RECORDS below:
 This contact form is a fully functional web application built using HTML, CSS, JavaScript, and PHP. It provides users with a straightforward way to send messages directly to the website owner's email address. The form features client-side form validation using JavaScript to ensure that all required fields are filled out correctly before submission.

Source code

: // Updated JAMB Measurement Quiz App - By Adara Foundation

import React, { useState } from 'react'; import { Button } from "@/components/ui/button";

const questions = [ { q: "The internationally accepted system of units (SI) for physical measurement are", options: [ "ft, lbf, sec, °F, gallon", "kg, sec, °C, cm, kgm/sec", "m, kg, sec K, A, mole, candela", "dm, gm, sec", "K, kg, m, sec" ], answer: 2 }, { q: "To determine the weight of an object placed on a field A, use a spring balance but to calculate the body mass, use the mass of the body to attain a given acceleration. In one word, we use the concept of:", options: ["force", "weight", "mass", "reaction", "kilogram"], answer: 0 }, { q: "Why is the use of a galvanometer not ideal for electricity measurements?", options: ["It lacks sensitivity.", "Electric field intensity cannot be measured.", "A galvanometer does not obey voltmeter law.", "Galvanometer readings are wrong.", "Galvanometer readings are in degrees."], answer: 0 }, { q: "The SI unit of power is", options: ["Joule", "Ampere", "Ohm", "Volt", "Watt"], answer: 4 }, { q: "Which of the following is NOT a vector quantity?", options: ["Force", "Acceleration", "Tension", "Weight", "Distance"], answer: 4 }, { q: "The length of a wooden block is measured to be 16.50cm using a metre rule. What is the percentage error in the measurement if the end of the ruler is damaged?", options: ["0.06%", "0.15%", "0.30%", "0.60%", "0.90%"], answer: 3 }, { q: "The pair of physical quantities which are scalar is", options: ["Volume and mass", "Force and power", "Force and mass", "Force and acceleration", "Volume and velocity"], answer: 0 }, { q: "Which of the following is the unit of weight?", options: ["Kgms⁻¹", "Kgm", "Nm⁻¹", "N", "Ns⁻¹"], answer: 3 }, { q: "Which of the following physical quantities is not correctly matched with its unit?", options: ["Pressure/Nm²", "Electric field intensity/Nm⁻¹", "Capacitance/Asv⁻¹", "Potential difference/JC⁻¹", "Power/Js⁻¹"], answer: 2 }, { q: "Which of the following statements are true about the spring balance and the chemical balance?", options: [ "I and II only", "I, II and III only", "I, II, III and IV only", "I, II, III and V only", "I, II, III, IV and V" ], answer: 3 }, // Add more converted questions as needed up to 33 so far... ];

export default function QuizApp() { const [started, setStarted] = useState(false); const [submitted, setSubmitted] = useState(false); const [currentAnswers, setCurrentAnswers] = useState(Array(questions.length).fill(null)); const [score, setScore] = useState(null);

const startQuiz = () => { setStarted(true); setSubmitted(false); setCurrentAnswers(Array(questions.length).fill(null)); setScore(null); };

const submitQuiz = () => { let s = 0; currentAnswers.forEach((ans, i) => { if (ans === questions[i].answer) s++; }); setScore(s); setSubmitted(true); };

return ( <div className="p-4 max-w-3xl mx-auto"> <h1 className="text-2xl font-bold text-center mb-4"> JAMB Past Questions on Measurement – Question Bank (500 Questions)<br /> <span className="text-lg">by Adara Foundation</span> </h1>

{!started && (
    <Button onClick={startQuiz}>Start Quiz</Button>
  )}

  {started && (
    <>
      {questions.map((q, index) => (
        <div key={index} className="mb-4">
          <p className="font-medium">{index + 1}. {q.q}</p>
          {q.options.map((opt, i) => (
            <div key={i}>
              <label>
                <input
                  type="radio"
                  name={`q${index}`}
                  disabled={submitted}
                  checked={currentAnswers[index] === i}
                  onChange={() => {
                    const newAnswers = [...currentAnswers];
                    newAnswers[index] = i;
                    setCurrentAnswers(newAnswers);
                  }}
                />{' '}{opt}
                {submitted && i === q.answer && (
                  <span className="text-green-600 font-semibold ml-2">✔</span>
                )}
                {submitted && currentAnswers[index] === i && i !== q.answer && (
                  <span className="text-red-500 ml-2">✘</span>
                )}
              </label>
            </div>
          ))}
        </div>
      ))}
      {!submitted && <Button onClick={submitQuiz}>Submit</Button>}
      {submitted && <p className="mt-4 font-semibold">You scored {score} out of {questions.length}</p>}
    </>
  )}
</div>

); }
End of RECORDS.
RECORDS below:
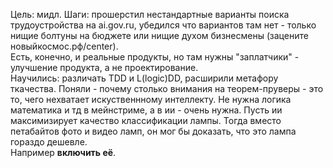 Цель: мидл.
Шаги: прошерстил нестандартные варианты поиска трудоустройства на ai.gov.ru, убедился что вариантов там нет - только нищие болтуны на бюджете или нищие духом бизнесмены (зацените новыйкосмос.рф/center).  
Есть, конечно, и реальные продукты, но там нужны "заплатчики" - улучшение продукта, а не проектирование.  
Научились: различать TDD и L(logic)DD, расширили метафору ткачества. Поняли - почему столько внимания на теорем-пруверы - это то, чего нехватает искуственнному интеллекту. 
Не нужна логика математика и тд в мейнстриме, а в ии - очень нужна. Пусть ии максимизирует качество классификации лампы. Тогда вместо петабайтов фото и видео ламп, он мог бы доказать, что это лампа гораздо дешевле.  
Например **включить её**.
End of RECORDS.
RECORDS below:
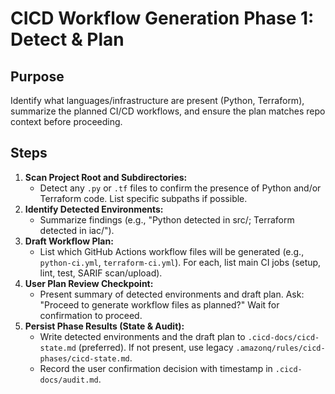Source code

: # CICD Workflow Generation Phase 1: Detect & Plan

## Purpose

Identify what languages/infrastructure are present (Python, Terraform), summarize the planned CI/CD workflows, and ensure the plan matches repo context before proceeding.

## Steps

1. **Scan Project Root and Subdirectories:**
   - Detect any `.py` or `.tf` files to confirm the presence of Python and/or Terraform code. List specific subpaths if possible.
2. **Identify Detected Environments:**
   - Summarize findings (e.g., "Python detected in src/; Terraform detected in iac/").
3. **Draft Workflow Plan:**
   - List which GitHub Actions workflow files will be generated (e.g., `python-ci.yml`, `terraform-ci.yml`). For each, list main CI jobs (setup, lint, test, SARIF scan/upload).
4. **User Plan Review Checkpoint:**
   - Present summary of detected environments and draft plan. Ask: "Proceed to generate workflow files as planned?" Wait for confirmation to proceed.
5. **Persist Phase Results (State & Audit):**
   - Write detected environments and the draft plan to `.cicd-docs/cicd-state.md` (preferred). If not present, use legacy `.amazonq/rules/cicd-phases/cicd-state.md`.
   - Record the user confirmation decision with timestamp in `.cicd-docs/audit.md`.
End of RECORDS.
*EXERCISE:*
Could you work out how many lines above contain the string "confirmation"? Only the number should be given.

*OUTPUT FOR THIS EXERCISE:*
2